Intel, Google, and Sony have teamed to create a Google TV set-top device, but agreeing on a standard and attracting content are daunting tasks.
Speculation surrounding the joint venture is that all three companies are working to create a device that enables users to navigate Internet fare via television sets as well as integrate it with set-top peripherals like Blu-ray players and cable boxes.
However in doing so, Google is entering a crowded field of competitors all trying to do the same thing. The American household is already cluttered with devices that stream and broadcast all kinds of content, but the public has yet to embrace a single device that makes everything accessible at one time.
“It’s extremely fragmented,” says Dan Rayburn, the principal analyst covering online video and TV for Frost & Sullivan, a global research firm. “I don’t believe everything will ever be on one device.”
Mr.

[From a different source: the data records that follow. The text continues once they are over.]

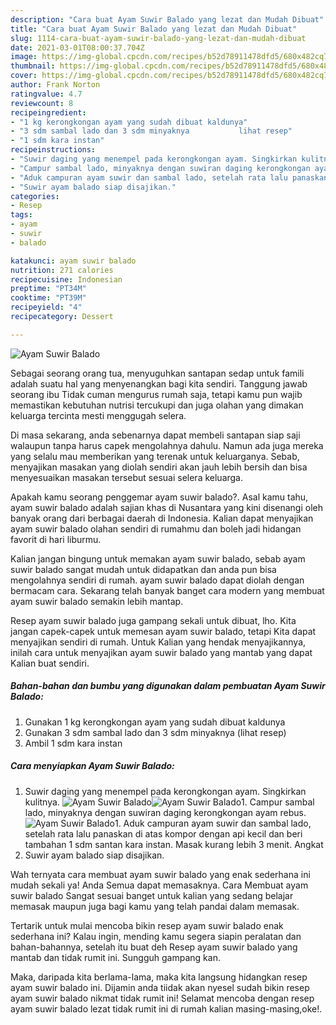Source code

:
 ```yaml
---
description: "Cara buat Ayam Suwir Balado yang lezat dan Mudah Dibuat"
title: "Cara buat Ayam Suwir Balado yang lezat dan Mudah Dibuat"
slug: 1114-cara-buat-ayam-suwir-balado-yang-lezat-dan-mudah-dibuat
date: 2021-03-01T08:00:37.704Z
image: https://img-global.cpcdn.com/recipes/b52d78911478dfd5/680x482cq70/ayam-suwir-balado-foto-resep-utama.jpg
thumbnail: https://img-global.cpcdn.com/recipes/b52d78911478dfd5/680x482cq70/ayam-suwir-balado-foto-resep-utama.jpg
cover: https://img-global.cpcdn.com/recipes/b52d78911478dfd5/680x482cq70/ayam-suwir-balado-foto-resep-utama.jpg
author: Frank Norton
ratingvalue: 4.7
reviewcount: 8
recipeingredient:
- "1 kg kerongkongan ayam yang sudah dibuat kaldunya"
- "3 sdm sambal lado dan 3 sdm minyaknya           lihat resep"
- "1 sdm kara instan"
recipeinstructions:
- "Suwir daging yang menempel pada kerongkongan ayam. Singkirkan kulitnya."
- "Campur sambal lado, minyaknya dengan suwiran daging kerongkongan ayam rebus."
- "Aduk campuran ayam suwir dan sambal lado, setelah rata lalu panaskan di atas kompor dengan api kecil dan beri tambahan 1 sdm santan kara instan. Masak kurang lebih 3 menit. Angkat"
- "Suwir ayam balado siap disajikan."
categories:
- Resep
tags:
- ayam
- suwir
- balado

katakunci: ayam suwir balado 
nutrition: 271 calories
recipecuisine: Indonesian
preptime: "PT34M"
cooktime: "PT39M"
recipeyield: "4"
recipecategory: Dessert

---
```



![Ayam Suwir Balado](https://img-global.cpcdn.com/recipes/b52d78911478dfd5/680x482cq70/ayam-suwir-balado-foto-resep-utama.jpg)

Sebagai seorang orang tua, menyuguhkan santapan sedap untuk famili adalah suatu hal yang menyenangkan bagi kita sendiri. Tanggung jawab seorang ibu Tidak cuman mengurus rumah saja, tetapi kamu pun wajib memastikan kebutuhan nutrisi tercukupi dan juga olahan yang dimakan keluarga tercinta mesti menggugah selera.

Di masa  sekarang, anda sebenarnya dapat membeli santapan siap saji walaupun tanpa harus capek mengolahnya dahulu. Namun ada juga mereka yang selalu mau memberikan yang terenak untuk keluarganya. Sebab, menyajikan masakan yang diolah sendiri akan jauh lebih bersih dan bisa menyesuaikan masakan tersebut sesuai selera keluarga. 



Apakah kamu seorang penggemar ayam suwir balado?. Asal kamu tahu, ayam suwir balado adalah sajian khas di Nusantara yang kini disenangi oleh banyak orang dari berbagai daerah di Indonesia. Kalian dapat menyajikan ayam suwir balado olahan sendiri di rumahmu dan boleh jadi hidangan favorit di hari liburmu.

Kalian jangan bingung untuk memakan ayam suwir balado, sebab ayam suwir balado sangat mudah untuk didapatkan dan anda pun bisa mengolahnya sendiri di rumah. ayam suwir balado dapat diolah dengan bermacam cara. Sekarang telah banyak banget cara modern yang membuat ayam suwir balado semakin lebih mantap.

Resep ayam suwir balado juga gampang sekali untuk dibuat, lho. Kita jangan capek-capek untuk memesan ayam suwir balado, tetapi Kita dapat menyajikan sendiri di rumah. Untuk Kalian yang hendak menyajikannya, inilah cara untuk menyajikan ayam suwir balado yang mantab yang dapat Kalian buat sendiri.

<!--inarticleads1-->

##### Bahan-bahan dan bumbu yang digunakan dalam pembuatan Ayam Suwir Balado:

1. Gunakan 1 kg kerongkongan ayam yang sudah dibuat kaldunya
1. Gunakan 3 sdm sambal lado dan 3 sdm minyaknya           (lihat resep)
1. Ambil 1 sdm kara instan




<!--inarticleads2-->

##### Cara menyiapkan Ayam Suwir Balado:

1. Suwir daging yang menempel pada kerongkongan ayam. Singkirkan kulitnya.
<img src="https://img-global.cpcdn.com/steps/f4649e3fa840869b/160x128cq70/ayam-suwir-balado-langkah-memasak-1-foto.jpg" alt="Ayam Suwir Balado"><img src="https://img-global.cpcdn.com/steps/dc9a35ac0f097523/160x128cq70/ayam-suwir-balado-langkah-memasak-1-foto.jpg" alt="Ayam Suwir Balado">1. Campur sambal lado, minyaknya dengan suwiran daging kerongkongan ayam rebus.
<img src="https://img-global.cpcdn.com/steps/518ca1115e3d4afc/160x128cq70/ayam-suwir-balado-langkah-memasak-2-foto.jpg" alt="Ayam Suwir Balado">1. Aduk campuran ayam suwir dan sambal lado, setelah rata lalu panaskan di atas kompor dengan api kecil dan beri tambahan 1 sdm santan kara instan. Masak kurang lebih 3 menit. Angkat
1. Suwir ayam balado siap disajikan.




Wah ternyata cara membuat ayam suwir balado yang enak sederhana ini mudah sekali ya! Anda Semua dapat memasaknya. Cara Membuat ayam suwir balado Sangat sesuai banget untuk kalian yang sedang belajar memasak maupun juga bagi kamu yang telah pandai dalam memasak.

Tertarik untuk mulai mencoba bikin resep ayam suwir balado enak sederhana ini? Kalau ingin, mending kamu segera siapin peralatan dan bahan-bahannya, setelah itu buat deh Resep ayam suwir balado yang mantab dan tidak rumit ini. Sungguh gampang kan. 

Maka, daripada kita berlama-lama, maka kita langsung hidangkan resep ayam suwir balado ini. Dijamin anda tiidak akan nyesel sudah bikin resep ayam suwir balado nikmat tidak rumit ini! Selamat mencoba dengan resep ayam suwir balado lezat tidak rumit ini di rumah kalian masing-masing,oke!.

Rayburn says the difficulty is standardization among the players involved: media companies, software developers, Internet content providers, hardware manufacturers, and technology empires are all pushing for dominance but won’t allow their products to work with each other in the open marketplace.

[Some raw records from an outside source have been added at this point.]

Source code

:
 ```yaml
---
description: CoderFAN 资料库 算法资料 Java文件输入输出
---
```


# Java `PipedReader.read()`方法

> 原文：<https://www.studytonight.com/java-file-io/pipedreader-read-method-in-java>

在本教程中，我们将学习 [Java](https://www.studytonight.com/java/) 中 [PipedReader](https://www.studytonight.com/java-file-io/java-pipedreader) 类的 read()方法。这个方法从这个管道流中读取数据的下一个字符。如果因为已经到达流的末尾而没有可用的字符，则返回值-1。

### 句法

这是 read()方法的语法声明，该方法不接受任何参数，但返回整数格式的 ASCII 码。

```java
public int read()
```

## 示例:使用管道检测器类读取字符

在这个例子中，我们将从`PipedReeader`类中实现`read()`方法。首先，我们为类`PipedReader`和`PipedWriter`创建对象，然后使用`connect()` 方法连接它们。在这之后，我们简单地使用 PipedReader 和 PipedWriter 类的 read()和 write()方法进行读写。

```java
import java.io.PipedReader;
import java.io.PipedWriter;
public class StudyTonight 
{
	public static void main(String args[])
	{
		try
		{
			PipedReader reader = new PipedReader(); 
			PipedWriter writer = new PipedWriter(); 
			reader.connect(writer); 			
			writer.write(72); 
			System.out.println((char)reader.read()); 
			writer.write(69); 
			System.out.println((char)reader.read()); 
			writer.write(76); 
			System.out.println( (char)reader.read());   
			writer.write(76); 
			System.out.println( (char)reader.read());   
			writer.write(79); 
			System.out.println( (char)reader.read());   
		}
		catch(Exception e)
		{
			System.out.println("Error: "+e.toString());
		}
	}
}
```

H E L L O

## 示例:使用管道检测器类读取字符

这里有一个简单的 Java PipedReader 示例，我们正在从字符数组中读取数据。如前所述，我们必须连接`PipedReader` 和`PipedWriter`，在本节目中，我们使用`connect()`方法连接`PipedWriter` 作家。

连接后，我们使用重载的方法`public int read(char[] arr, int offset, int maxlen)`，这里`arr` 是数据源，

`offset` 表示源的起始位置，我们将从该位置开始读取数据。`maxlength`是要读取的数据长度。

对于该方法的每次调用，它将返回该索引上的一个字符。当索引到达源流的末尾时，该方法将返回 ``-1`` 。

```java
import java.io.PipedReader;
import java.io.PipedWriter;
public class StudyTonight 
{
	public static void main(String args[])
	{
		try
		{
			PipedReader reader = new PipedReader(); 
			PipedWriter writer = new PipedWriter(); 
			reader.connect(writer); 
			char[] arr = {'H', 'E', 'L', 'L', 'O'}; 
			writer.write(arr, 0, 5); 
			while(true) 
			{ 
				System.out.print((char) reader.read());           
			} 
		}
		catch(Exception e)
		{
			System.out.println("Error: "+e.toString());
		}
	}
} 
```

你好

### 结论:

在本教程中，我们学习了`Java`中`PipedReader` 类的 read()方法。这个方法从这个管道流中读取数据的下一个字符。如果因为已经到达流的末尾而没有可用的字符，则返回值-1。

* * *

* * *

Which is exactly why the marketplace is lined with so many suitors – VUDU, TiVo, Yahoo! Connected TV, Netflix, Roku, Rovi, DivX, Apple TV, Xbox 360, Boxee, CinemaNow, Popbox, and many others – but no breakout leader consumers can ultimately rely on to access the spectrum of their multimedia needs. Growth for these companies remains uncertain: According to Frost & Sullivan research, unit sales remain minimal for the leading devices – 500,000 for Apple TV, 650,000 for Roku, for example.